WORK INSTRUCTIONS: Look at each line of the listing. Copy those that hold the string "tender".

SUPPLIED INFORMATION:
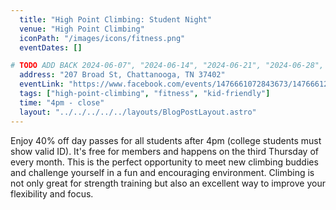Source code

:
 ```yaml
---
  title: "High Point Climbing: Student Night"
  venue: "High Point Climbing"
  iconPath: "/images/icons/fitness.png"
  eventDates: []

# TODO ADD BACK 2024-06-07", "2024-06-14", "2024-06-21", "2024-06-28", "2024-07-05", "2024-07-12", "2024-07-19", "2024-07-26", "2024-08-02", "2024-08-09", "2024-08-16", "2024-08-23", "2024-08-30", "2024-09-06", "2024-09-13", "2024-09-20", "2024-09-27"
  address: "207 Broad St, Chattanooga, TN 37402"
  eventLink: "https://www.facebook.com/events/1476661072843673/1476661246176989/"
  tags: ["high-point-climbing", "fitness", "kid-friendly"]
  time: "4pm - close"
  layout: "../../../../../layouts/BlogPostLayout.astro"
---
```


Enjoy 40% off day passes for all students after 4pm (college students must show valid ID). It's free for members and happens on the third Thursday of every month. This is the perfect opportunity to meet new climbing buddies and challenge yourself in a fun and encouraging environment. Climbing is not only great for strength training but also an excellent way to improve your flexibility and focus.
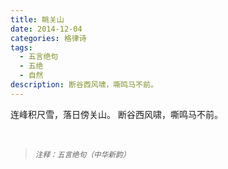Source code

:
 ```yaml
---
title: 眺关山
date: 2014-12-04
categories: 格律诗
tags:
  - 五言绝句
  - 五绝
  - 自然
description: 断谷西风啸，嘶鸣马不前。
---
```


连峰积尺雪，落日傍关山。
断谷西风啸，嘶鸣马不前。

<br/>
<blockquote>
<p><small><i>注释：五言绝句（中华新韵）</i></small></p>
</blockquote>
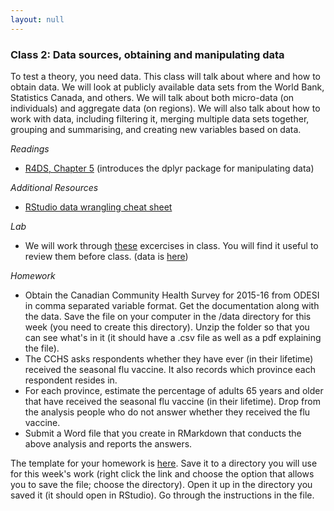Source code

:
 ```yaml
---
layout: null
---
```

### Class 2: Data sources, obtaining and manipulating data
To test a theory, you need data. This class will talk about where and how to obtain data.  We will look at publicly available data sets from the World Bank, Statistics Canada, and others.  We will talk about both micro-data (on individuals) and aggregate data (on regions).  We will also talk about how to work with data, including filtering it, merging multiple data sets together, grouping and summarising, and creating new variables based on data.

*Readings*
- [R4DS, Chapter 5](https://r4ds.had.co.nz/transform.html) (introduces the dplyr package for manipulating data)

*Additional Resources*
- [RStudio data wrangling cheat sheet](https://www.rstudio.com/wp-content/uploads/2015/02/data-wrangling-cheatsheet.pdf)

*Lab*
- We will work through [these](http://htmlpreview.github.io/?https://github.com/nicrivers/uo_api_6319/blob/master/R_session_2.html) excercises in class.  You will find it useful to review them before class. (data is [here](https://github.com/nicrivers/uo_api_6319/blob/master/lfs2019/lfs-71M0001-E-2019-february_F1.csv?raw=true))

*Homework*
- Obtain the Canadian Community Health Survey for 2015-16 from ODESI in comma separated variable format.  Get the documentation along with the data.  Save the file on your computer in the /data directory for this week (you need to create this directory).  Unzip the folder so that you can see what's in it (it should have a .csv file as well as a pdf explaining the file).  
- The CCHS asks respondents whether they have ever (in their lifetime) received the seasonal flu vaccine.  It also records which province each respondent resides in.  
- For each province, estimate the percentage of adults 65 years and older that have received the seasonal flu vaccine (in their lifetime).  Drop from the analysis people who do not answer whether they received the flu vaccine.
- Submit a Word file that you create in RMarkdown that conducts the above analysis and reports the answers. 

The template for your homework is [here](https://github.com/nicrivers/uo_api_6319/blob/master/homework_2_student.Rmd). Save it to a directory you will use for this week's work (right click the link and choose the option that allows you to save the file; choose the directory). Open it up in the directory you saved it (it should open in RStudio). Go through the instructions in the file.
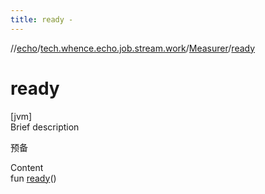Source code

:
 ```yaml
---
title: ready -
---
```

//[echo](../../index.md)/[tech.whence.echo.job.stream.work](../index.md)/[Measurer](index.md)/[ready](ready.md)



# ready  
[jvm]  
Brief description  


预备

  
Content  
fun [ready](ready.md)()  



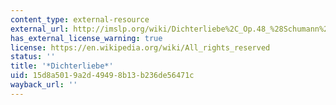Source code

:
 ```yaml
---
content_type: external-resource
external_url: http://imslp.org/wiki/Dichterliebe%2C_Op.48_%28Schumann%2C_Robert%29
has_external_license_warning: true
license: https://en.wikipedia.org/wiki/All_rights_reserved
status: ''
title: '*Dichterliebe*'
uid: 15d8a501-9a2d-4949-8b13-b236de56471c
wayback_url: ''
---
```

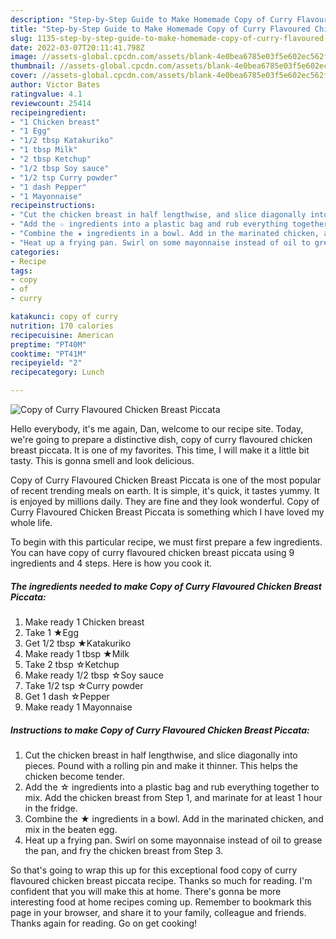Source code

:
 ```yaml
---
description: "Step-by-Step Guide to Make Homemade Copy of Curry Flavoured Chicken Breast Piccata"
title: "Step-by-Step Guide to Make Homemade Copy of Curry Flavoured Chicken Breast Piccata"
slug: 1135-step-by-step-guide-to-make-homemade-copy-of-curry-flavoured-chicken-breast-piccata
date: 2022-03-07T20:11:41.798Z
image: //assets-global.cpcdn.com/assets/blank-4e0bea6785e03f5e602ec562f230caae08da540cada707380b4fe1bbebba43da.png
thumbnail: //assets-global.cpcdn.com/assets/blank-4e0bea6785e03f5e602ec562f230caae08da540cada707380b4fe1bbebba43da.png
cover: //assets-global.cpcdn.com/assets/blank-4e0bea6785e03f5e602ec562f230caae08da540cada707380b4fe1bbebba43da.png
author: Victor Bates
ratingvalue: 4.1
reviewcount: 25414
recipeingredient:
- "1 Chicken breast"
- "1 Egg"
- "1/2 tbsp Katakuriko"
- "1 tbsp Milk"
- "2 tbsp Ketchup"
- "1/2 tbsp Soy sauce"
- "1/2 tsp Curry powder"
- "1 dash Pepper"
- "1 Mayonnaise"
recipeinstructions:
- "Cut the chicken breast in half lengthwise, and slice diagonally into pieces. Pound with a rolling pin and make it thinner. This helps the chicken become tender."
- "Add the ☆ ingredients into a plastic bag and rub everything together to mix. Add the chicken breast from Step 1, and marinate for at least 1 hour in the fridge."
- "Combine the ★ ingredients in a bowl. Add in the marinated chicken, and mix in the beaten egg."
- "Heat up a frying pan. Swirl on some mayonnaise instead of oil to grease the pan, and fry the chicken breast from Step 3."
categories:
- Recipe
tags:
- copy
- of
- curry

katakunci: copy of curry 
nutrition: 170 calories
recipecuisine: American
preptime: "PT40M"
cooktime: "PT41M"
recipeyield: "2"
recipecategory: Lunch

---
```



![Copy of Curry Flavoured Chicken Breast Piccata](//assets-global.cpcdn.com/assets/blank-4e0bea6785e03f5e602ec562f230caae08da540cada707380b4fe1bbebba43da.png)

Hello everybody, it's me again, Dan, welcome to our recipe site. Today, we're going to prepare a distinctive dish, copy of curry flavoured chicken breast piccata. It is one of my favorites. This time, I will make it a little bit tasty. This is gonna smell and look delicious.

Copy of Curry Flavoured Chicken Breast Piccata is one of the most popular of recent trending meals on earth. It is simple, it's quick, it tastes yummy. It is enjoyed by millions daily. They are fine and they look wonderful. Copy of Curry Flavoured Chicken Breast Piccata is something which I have loved my whole life.




To begin with this particular recipe, we must first prepare a few ingredients. You can have copy of curry flavoured chicken breast piccata using 9 ingredients and 4 steps. Here is how you cook it.

<!--inarticleads1-->

##### The ingredients needed to make Copy of Curry Flavoured Chicken Breast Piccata:

1. Make ready 1 Chicken breast
1. Take 1 ★Egg
1. Get 1/2 tbsp ★Katakuriko
1. Make ready 1 tbsp ★Milk
1. Take 2 tbsp ☆Ketchup
1. Make ready 1/2 tbsp ☆Soy sauce
1. Take 1/2 tsp ☆Curry powder
1. Get 1 dash ☆Pepper
1. Make ready 1 Mayonnaise




<!--inarticleads2-->

##### Instructions to make Copy of Curry Flavoured Chicken Breast Piccata:

1. Cut the chicken breast in half lengthwise, and slice diagonally into pieces. Pound with a rolling pin and make it thinner. This helps the chicken become tender.
1. Add the ☆ ingredients into a plastic bag and rub everything together to mix. Add the chicken breast from Step 1, and marinate for at least 1 hour in the fridge.
1. Combine the ★ ingredients in a bowl. Add in the marinated chicken, and mix in the beaten egg.
1. Heat up a frying pan. Swirl on some mayonnaise instead of oil to grease the pan, and fry the chicken breast from Step 3.




So that's going to wrap this up for this exceptional food copy of curry flavoured chicken breast piccata recipe. Thanks so much for reading. I'm confident that you will make this at home. There's gonna be more interesting food at home recipes coming up. Remember to bookmark this page in your browser, and share it to your family, colleague and friends. Thanks again for reading. Go on get cooking!
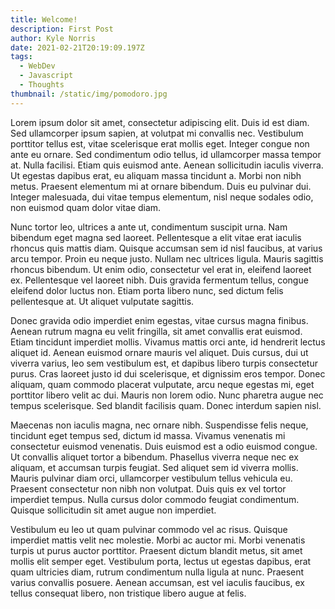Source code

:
 ```yaml
---
title: Welcome!
description: First Post
author: Kyle Norris
date: 2021-02-21T20:19:09.197Z
tags:
  - WebDev
  - Javascript
  - Thoughts
thumbnail: /static/img/pomodoro.jpg
---
```

Lorem ipsum dolor sit amet, consectetur adipiscing elit. Duis id est diam. Sed ullamcorper ipsum sapien, at volutpat mi convallis nec. Vestibulum porttitor tellus est, vitae scelerisque erat mollis eget. Integer congue non ante eu ornare. Sed condimentum odio tellus, id ullamcorper massa tempor at. Nulla facilisi. Etiam quis euismod ante. Aenean sollicitudin iaculis viverra. Ut egestas dapibus erat, eu aliquam massa tincidunt a. Morbi non nibh metus. Praesent elementum mi at ornare bibendum. Duis eu pulvinar dui. Integer malesuada, dui vitae tempus elementum, nisl neque sodales odio, non euismod quam dolor vitae diam.

Nunc tortor leo, ultrices a ante ut, condimentum suscipit urna. Nam bibendum eget magna sed laoreet. Pellentesque a elit vitae erat iaculis rhoncus quis mattis diam. Quisque accumsan sem id nisl faucibus, at varius arcu tempor. Proin eu neque justo. Nullam nec ultrices ligula. Mauris sagittis rhoncus bibendum. Ut enim odio, consectetur vel erat in, eleifend laoreet ex. Pellentesque vel laoreet nibh. Duis gravida fermentum tellus, congue eleifend dolor luctus non. Etiam porta libero nunc, sed dictum felis pellentesque at. Ut aliquet vulputate sagittis.

Donec gravida odio imperdiet enim egestas, vitae cursus magna finibus. Aenean rutrum magna eu velit fringilla, sit amet convallis erat euismod. Etiam tincidunt imperdiet mollis. Vivamus mattis orci ante, id hendrerit lectus aliquet id. Aenean euismod ornare mauris vel aliquet. Duis cursus, dui ut viverra varius, leo sem vestibulum est, et dapibus libero turpis consectetur purus. Cras laoreet justo id dui scelerisque, et dignissim eros tempor. Donec aliquam, quam commodo placerat vulputate, arcu neque egestas mi, eget porttitor libero velit ac dui. Mauris non lorem odio. Nunc pharetra augue nec tempus scelerisque. Sed blandit facilisis quam. Donec interdum sapien nisl.

Maecenas non iaculis magna, nec ornare nibh. Suspendisse felis neque, tincidunt eget tempus sed, dictum id massa. Vivamus venenatis mi consectetur euismod venenatis. Duis euismod est a odio euismod congue. Ut convallis aliquet tortor a bibendum. Phasellus viverra neque nec ex aliquam, et accumsan turpis feugiat. Sed aliquet sem id viverra mollis. Mauris pulvinar diam orci, ullamcorper vestibulum tellus vehicula eu. Praesent consectetur non nibh non volutpat. Duis quis ex vel tortor imperdiet tempus. Nulla cursus dolor commodo feugiat condimentum. Quisque sollicitudin sit amet augue non imperdiet.

Vestibulum eu leo ut quam pulvinar commodo vel ac risus. Quisque imperdiet mattis velit nec molestie. Morbi ac auctor mi. Morbi venenatis turpis ut purus auctor porttitor. Praesent dictum blandit metus, sit amet mollis elit semper eget. Vestibulum porta, lectus ut egestas dapibus, erat quam ultricies diam, rutrum condimentum nulla ligula at nunc. Praesent varius convallis posuere. Aenean accumsan, est vel iaculis faucibus, ex tellus consequat libero, non tristique libero augue at felis.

RESPONSE TO THE TASK:
- "Cut the chicken breast in half lengthwise, and slice diagonally into pieces. Pound with a rolling pin and make it thinner. This helps the chicken become tender."
1. Cut the chicken breast in half lengthwise, and slice diagonally into pieces. Pound with a rolling pin and make it thinner. This helps the chicken become tender.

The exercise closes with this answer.